Friday, December 6, 2019 - 3:00pm
Location:Blelloch-Skees Conference Room 8115 Gates Hillman Centers
Speaker:YUE YAO, Masters Student https://www.linkedin.com/in/yue-yao
Work Efficient Schedulers
The scheduling of multithreaded computations has attracted extensive research over past decades. Most of the research focused on design schedulers that are efficient in terms of runtime and space consumption, very often at the cost of performing more work than the computation itself required.
This work considers a new class of schedulers, called work-efficient schedulers. Work-efficient schedulers aim to minimize extra work, measured by the total number of instructions executed by all processors due to scheduling, including idle (referred to as spinning time in this work) time. Specifically, the total amount of work performed during the scheduling of a computation must be within a small constant factor of the total work of the computation. This work first presents an offline work-efficient scheduler that achieves the goal by dynamically scaling up or down the amount of processors it utilizes in response to the instantaneous parallelism. We prove a runtime and total work bound for our work-efficient scheduler and show that it achieves linear speedup with respect to the number of processors available, while maintaining work efficiency.

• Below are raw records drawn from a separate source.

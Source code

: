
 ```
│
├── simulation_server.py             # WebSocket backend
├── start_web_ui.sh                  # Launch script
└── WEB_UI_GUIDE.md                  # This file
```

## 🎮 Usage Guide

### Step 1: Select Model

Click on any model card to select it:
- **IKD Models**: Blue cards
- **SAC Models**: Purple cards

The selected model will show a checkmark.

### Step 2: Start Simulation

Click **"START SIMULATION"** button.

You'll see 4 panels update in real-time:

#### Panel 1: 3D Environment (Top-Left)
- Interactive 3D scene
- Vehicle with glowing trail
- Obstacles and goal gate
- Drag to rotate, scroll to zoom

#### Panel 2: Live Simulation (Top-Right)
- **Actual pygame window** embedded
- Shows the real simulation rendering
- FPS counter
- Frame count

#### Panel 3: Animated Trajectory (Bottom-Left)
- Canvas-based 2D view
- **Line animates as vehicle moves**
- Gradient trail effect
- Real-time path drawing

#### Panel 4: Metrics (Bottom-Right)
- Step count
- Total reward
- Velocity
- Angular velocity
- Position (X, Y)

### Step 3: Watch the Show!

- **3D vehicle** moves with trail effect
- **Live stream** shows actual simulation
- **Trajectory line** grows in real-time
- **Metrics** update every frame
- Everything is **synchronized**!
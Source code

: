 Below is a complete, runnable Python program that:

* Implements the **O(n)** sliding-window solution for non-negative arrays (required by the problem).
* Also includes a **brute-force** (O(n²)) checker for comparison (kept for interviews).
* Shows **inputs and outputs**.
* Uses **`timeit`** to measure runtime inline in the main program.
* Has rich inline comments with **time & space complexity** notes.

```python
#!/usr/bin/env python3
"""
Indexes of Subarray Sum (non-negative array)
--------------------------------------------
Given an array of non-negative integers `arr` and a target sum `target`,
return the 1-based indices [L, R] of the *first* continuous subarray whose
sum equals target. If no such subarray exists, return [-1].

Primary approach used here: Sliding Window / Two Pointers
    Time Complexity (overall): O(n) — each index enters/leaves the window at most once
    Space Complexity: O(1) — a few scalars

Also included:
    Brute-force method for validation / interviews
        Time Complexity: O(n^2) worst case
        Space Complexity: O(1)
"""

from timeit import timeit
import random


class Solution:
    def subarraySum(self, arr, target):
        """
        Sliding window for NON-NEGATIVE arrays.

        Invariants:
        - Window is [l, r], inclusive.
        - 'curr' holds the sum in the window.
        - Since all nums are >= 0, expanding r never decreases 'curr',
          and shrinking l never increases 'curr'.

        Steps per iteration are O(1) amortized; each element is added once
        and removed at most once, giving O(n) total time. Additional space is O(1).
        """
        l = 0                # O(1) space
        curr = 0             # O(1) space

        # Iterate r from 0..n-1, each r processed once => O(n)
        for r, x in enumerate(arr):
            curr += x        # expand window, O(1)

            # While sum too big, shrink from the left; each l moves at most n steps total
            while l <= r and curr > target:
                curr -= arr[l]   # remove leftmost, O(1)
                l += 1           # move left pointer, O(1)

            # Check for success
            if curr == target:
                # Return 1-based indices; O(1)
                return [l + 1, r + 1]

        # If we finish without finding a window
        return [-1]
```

This work further presents an online work-efficient work-stealing algorithm, called the parsimonious scheduler, that aims at approximating the offline work-efficient scheduler. The parsimonious scheduler augments the traditional work-stealing algorithm with a "lifeline forest" data structure that allows processors to respond swiftly to varying instantaneous parallelism in a distributed manner. We implemented the parsimonious scheduler and evaluated its performance and work efficiency by comparing it with existing implementations of traditional work-stealing schedulers. Results show that 1) for highly parallel computations, our parsimonious scheduler is comparable to classic work-stealing in its speedup; 2) for computations where parallelism is more limited, our parsimonious scheduler performs considerably less work.